Task item: Provide a verbatim copy of the data below.

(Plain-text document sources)
- Opening Delimiter -

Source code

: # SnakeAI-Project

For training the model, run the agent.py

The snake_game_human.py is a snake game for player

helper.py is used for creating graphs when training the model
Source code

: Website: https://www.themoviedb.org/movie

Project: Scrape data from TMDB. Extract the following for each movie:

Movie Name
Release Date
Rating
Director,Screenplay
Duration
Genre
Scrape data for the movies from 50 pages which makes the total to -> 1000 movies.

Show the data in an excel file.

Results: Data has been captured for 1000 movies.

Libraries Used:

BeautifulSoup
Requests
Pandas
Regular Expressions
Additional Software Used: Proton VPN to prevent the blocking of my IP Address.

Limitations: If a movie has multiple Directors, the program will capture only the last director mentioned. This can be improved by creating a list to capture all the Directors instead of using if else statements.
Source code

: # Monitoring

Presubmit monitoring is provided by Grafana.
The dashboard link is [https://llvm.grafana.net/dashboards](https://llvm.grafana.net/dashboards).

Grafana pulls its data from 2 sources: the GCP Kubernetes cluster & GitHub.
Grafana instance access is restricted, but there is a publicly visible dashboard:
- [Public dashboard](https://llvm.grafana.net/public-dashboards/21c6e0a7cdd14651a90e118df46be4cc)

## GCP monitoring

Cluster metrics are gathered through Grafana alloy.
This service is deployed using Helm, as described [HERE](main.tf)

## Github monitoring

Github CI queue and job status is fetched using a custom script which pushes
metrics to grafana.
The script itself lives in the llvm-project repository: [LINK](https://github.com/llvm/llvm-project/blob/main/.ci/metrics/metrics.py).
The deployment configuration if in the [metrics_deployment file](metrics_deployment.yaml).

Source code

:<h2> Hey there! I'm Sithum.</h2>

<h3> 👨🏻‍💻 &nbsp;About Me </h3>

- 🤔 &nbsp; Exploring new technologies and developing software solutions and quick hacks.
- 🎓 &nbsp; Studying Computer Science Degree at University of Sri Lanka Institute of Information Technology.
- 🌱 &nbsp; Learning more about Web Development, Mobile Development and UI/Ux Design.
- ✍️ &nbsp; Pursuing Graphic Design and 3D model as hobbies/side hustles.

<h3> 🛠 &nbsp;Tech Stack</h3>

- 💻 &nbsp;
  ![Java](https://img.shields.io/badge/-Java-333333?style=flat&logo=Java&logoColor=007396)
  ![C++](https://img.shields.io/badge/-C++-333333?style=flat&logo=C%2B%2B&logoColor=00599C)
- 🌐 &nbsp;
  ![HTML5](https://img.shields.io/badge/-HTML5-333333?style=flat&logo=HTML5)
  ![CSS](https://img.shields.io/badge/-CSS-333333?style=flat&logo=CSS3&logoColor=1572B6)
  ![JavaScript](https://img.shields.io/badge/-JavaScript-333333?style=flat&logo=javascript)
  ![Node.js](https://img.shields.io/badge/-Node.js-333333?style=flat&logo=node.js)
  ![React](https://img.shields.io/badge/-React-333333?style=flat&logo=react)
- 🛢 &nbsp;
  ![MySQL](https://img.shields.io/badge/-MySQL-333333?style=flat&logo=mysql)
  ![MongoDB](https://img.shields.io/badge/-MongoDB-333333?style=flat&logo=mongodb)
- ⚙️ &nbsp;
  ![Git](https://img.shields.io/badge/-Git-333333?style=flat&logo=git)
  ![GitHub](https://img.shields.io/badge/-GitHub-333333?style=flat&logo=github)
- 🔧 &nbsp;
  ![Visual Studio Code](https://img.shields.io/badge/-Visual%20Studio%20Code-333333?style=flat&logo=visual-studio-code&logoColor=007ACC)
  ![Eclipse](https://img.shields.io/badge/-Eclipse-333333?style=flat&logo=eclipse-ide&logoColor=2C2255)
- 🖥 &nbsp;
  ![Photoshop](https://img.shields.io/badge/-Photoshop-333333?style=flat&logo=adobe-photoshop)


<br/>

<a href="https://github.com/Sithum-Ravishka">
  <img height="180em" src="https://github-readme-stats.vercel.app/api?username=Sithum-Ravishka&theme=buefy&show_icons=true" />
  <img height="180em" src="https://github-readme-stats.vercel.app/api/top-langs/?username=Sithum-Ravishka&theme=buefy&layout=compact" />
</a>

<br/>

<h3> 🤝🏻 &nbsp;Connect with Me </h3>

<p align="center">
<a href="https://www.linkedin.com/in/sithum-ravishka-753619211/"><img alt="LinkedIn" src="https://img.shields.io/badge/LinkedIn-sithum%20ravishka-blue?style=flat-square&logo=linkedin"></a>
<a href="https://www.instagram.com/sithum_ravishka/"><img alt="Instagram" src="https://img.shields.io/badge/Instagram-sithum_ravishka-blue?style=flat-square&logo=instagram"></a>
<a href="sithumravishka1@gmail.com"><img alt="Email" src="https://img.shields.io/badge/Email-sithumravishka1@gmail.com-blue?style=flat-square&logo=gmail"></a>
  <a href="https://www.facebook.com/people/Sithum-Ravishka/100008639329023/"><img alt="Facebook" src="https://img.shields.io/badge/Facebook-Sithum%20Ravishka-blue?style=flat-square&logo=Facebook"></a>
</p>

- Closing Delimiter -

The answer:
Source code

: # SnakeAI-Project

For training the model, run the agent.py

The snake_game_human.py is a snake game for player

helper.py is used for creating graphs when training the model
Source code

: Website: https://www.themoviedb.org/movie

Project: Scrape data from TMDB. Extract the following for each movie:

Movie Name
Release Date
Rating
Director,Screenplay
Duration
Genre
Scrape data for the movies from 50 pages which makes the total to -> 1000 movies.

Show the data in an excel file.

Results: Data has been captured for 1000 movies.

Libraries Used:

BeautifulSoup
Requests
Pandas
Regular Expressions
Additional Software Used: Proton VPN to prevent the blocking of my IP Address.

Limitations: If a movie has multiple Directors, the program will capture only the last director mentioned. This can be improved by creating a list to capture all the Directors instead of using if else statements.
Source code

: # Monitoring

Presubmit monitoring is provided by Grafana.
The dashboard link is [https://llvm.grafana.net/dashboards](https://llvm.grafana.net/dashboards).

Grafana pulls its data from 2 sources: the GCP Kubernetes cluster & GitHub.
Grafana instance access is restricted, but there is a publicly visible dashboard:
- [Public dashboard](https://llvm.grafana.net/public-dashboards/21c6e0a7cdd14651a90e118df46be4cc)

## GCP monitoring

Cluster metrics are gathered through Grafana alloy.
This service is deployed using Helm, as described [HERE](main.tf)

## Github monitoring

Github CI queue and job status is fetched using a custom script which pushes
metrics to grafana.
The script itself lives in the llvm-project repository: [LINK](https://github.com/llvm/llvm-project/blob/main/.ci/metrics/metrics.py).
The deployment configuration if in the [metrics_deployment file](metrics_deployment.yaml).

Source code

:<h2> Hey there! I'm Sithum.</h2>

<h3> 👨🏻‍💻 &nbsp;About Me </h3>

- 🤔 &nbsp; Exploring new technologies and developing software solutions and quick hacks.
- 🎓 &nbsp; Studying Computer Science Degree at University of Sri Lanka Institute of Information Technology.
- 🌱 &nbsp; Learning more about Web Development, Mobile Development and UI/Ux Design.
- ✍️ &nbsp; Pursuing Graphic Design and 3D model as hobbies/side hustles.

<h3> 🛠 &nbsp;Tech Stack</h3>

- 💻 &nbsp;
  ![Java](https://img.shields.io/badge/-Java-333333?style=flat&logo=Java&logoColor=007396)
  ![C++](https://img.shields.io/badge/-C++-333333?style=flat&logo=C%2B%2B&logoColor=00599C)
- 🌐 &nbsp;
  ![HTML5](https://img.shields.io/badge/-HTML5-333333?style=flat&logo=HTML5)
  ![CSS](https://img.shields.io/badge/-CSS-333333?style=flat&logo=CSS3&logoColor=1572B6)
  ![JavaScript](https://img.shields.io/badge/-JavaScript-333333?style=flat&logo=javascript)
  ![Node.js](https://img.shields.io/badge/-Node.js-333333?style=flat&logo=node.js)
  ![React](https://img.shields.io/badge/-React-333333?style=flat&logo=react)
- 🛢 &nbsp;
  ![MySQL](https://img.shields.io/badge/-MySQL-333333?style=flat&logo=mysql)
  ![MongoDB](https://img.shields.io/badge/-MongoDB-333333?style=flat&logo=mongodb)
- ⚙️ &nbsp;
  ![Git](https://img.shields.io/badge/-Git-333333?style=flat&logo=git)
  ![GitHub](https://img.shields.io/badge/-GitHub-333333?style=flat&logo=github)
- 🔧 &nbsp;
  ![Visual Studio Code](https://img.shields.io/badge/-Visual%20Studio%20Code-333333?style=flat&logo=visual-studio-code&logoColor=007ACC)
  ![Eclipse](https://img.shields.io/badge/-Eclipse-333333?style=flat&logo=eclipse-ide&logoColor=2C2255)
- 🖥 &nbsp;
  ![Photoshop](https://img.shields.io/badge/-Photoshop-333333?style=flat&logo=adobe-photoshop)


<br/>

<a href="https://github.com/Sithum-Ravishka">
  <img height="180em" src="https://github-readme-stats.vercel.app/api?username=Sithum-Ravishka&theme=buefy&show_icons=true" />
  <img height="180em" src="https://github-readme-stats.vercel.app/api/top-langs/?username=Sithum-Ravishka&theme=buefy&layout=compact" />
</a>

<br/>

<h3> 🤝🏻 &nbsp;Connect with Me </h3>

<p align="center">
<a href="https://www.linkedin.com/in/sithum-ravishka-753619211/"><img alt="LinkedIn" src="https://img.shields.io/badge/LinkedIn-sithum%20ravishka-blue?style=flat-square&logo=linkedin"></a>
<a href="https://www.instagram.com/sithum_ravishka/"><img alt="Instagram" src="https://img.shields.io/badge/Instagram-sithum_ravishka-blue?style=flat-square&logo=instagram"></a>
<a href="sithumravishka1@gmail.com"><img alt="Email" src="https://img.shields.io/badge/Email-sithumravishka1@gmail.com-blue?style=flat-square&logo=gmail"></a>
  <a href="https://www.facebook.com/people/Sithum-Ravishka/100008639329023/"><img alt="Facebook" src="https://img.shields.io/badge/Facebook-Sithum%20Ravishka-blue?style=flat-square&logo=Facebook"></a>
</p>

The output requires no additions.